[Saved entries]
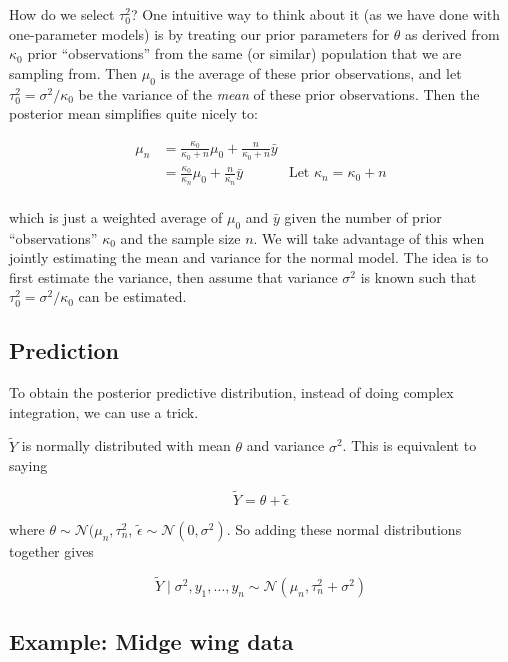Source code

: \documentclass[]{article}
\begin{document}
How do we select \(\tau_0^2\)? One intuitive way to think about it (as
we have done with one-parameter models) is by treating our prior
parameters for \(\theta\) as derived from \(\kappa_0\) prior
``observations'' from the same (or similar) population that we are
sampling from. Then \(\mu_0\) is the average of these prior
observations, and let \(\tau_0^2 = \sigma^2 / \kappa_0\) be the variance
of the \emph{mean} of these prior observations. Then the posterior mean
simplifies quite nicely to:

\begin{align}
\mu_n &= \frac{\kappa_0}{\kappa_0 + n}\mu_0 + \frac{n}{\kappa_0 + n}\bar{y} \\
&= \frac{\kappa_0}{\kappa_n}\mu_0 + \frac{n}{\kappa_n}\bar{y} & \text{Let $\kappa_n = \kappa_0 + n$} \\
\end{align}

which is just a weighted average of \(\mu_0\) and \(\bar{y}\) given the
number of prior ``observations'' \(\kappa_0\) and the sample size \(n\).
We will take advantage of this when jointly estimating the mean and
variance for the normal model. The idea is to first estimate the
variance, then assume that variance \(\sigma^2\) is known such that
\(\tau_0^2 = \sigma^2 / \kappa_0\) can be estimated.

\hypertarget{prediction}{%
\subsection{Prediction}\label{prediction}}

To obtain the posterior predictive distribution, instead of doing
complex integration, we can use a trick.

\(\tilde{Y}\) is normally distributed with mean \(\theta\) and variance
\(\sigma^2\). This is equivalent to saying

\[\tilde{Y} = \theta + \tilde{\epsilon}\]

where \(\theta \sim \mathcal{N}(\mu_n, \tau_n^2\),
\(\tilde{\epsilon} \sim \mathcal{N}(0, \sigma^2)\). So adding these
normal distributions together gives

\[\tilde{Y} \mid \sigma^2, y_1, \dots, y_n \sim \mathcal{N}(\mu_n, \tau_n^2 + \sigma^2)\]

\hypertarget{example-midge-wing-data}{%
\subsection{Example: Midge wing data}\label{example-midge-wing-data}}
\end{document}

Exercise prompt | Look above for the line with "which is just" and the line with "To obtain the". Retype those two lines and every line between them exactly, adding nothing.

Answer for this exercise |
which is just a weighted average of \(\mu_0\) and \(\bar{y}\) given the
number of prior ``observations'' \(\kappa_0\) and the sample size \(n\).
We will take advantage of this when jointly estimating the mean and
variance for the normal model. The idea is to first estimate the
variance, then assume that variance \(\sigma^2\) is known such that
\(\tau_0^2 = \sigma^2 / \kappa_0\) can be estimated.

\hypertarget{prediction}{%
\subsection{Prediction}\label{prediction}}

To obtain the posterior predictive distribution, instead of doing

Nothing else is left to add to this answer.